■ Try it ■
Show every line of the material that follows in which the word "textsuperscript" occurs.
Segment Start: Given records
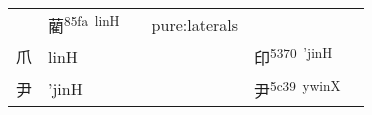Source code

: \documentclass[14pt,a4paper]{scrartcl}
\begin{document}
\begin{longtable}[c]{@{}llllll@{}}
\begin{minipage}[t]{0.14\columnwidth}
\strut\end{minipage} &
\begin{minipage}[t]{0.14\columnwidth}\raggedright\strut
藺\textsuperscript{85fa~linH}
\strut\end{minipage} &
\begin{minipage}[t]{0.14\columnwidth}\raggedright\strut
\strut\end{minipage} &
\begin{minipage}[t]{0.14\columnwidth}\raggedright\strut
pure:laterals
\strut\end{minipage}\tabularnewline
\begin{minipage}[t]{0.14\columnwidth}\raggedright\strut
爪
\strut\end{minipage} &
\begin{minipage}[t]{0.14\columnwidth}\raggedright\strut
linH
\strut\end{minipage} &
\begin{minipage}[t]{0.14\columnwidth}\raggedright\strut
\strut\end{minipage} &
\begin{minipage}[t]{0.14\columnwidth}\raggedright\strut
\strut\end{minipage} &
\begin{minipage}[t]{0.14\columnwidth}\raggedright\strut
印\textsuperscript{5370~'jinH}
\strut\end{minipage} &
\begin{minipage}[t]{0.14\columnwidth}\raggedright\strut
\strut\end{minipage}\tabularnewline
\begin{minipage}[t]{0.14\columnwidth}\raggedright\strut
尹
\strut\end{minipage} &
\begin{minipage}[t]{0.14\columnwidth}\raggedright\strut
'jinH
\strut\end{minipage} &
\begin{minipage}[t]{0.14\columnwidth}\raggedright\strut
\strut\end{minipage} &
\begin{minipage}[t]{0.14\columnwidth}\raggedright\strut
\strut\end{minipage} &
\begin{minipage}[t]{0.14\columnwidth}\raggedright\strut
尹\textsuperscript{5c39~ywinX}
\strut\end{minipage} &
\begin{minipage}[t]{0.14\columnwidth}\raggedright\strut
\strut\end{minipage}\tabularnewline

\end{longtable}
\end{document}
Segment End: Given records
■ Output ■
藺\textsuperscript{85fa~linH}
印\textsuperscript{5370~'jinH}
尹\textsuperscript{5c39~ywinX}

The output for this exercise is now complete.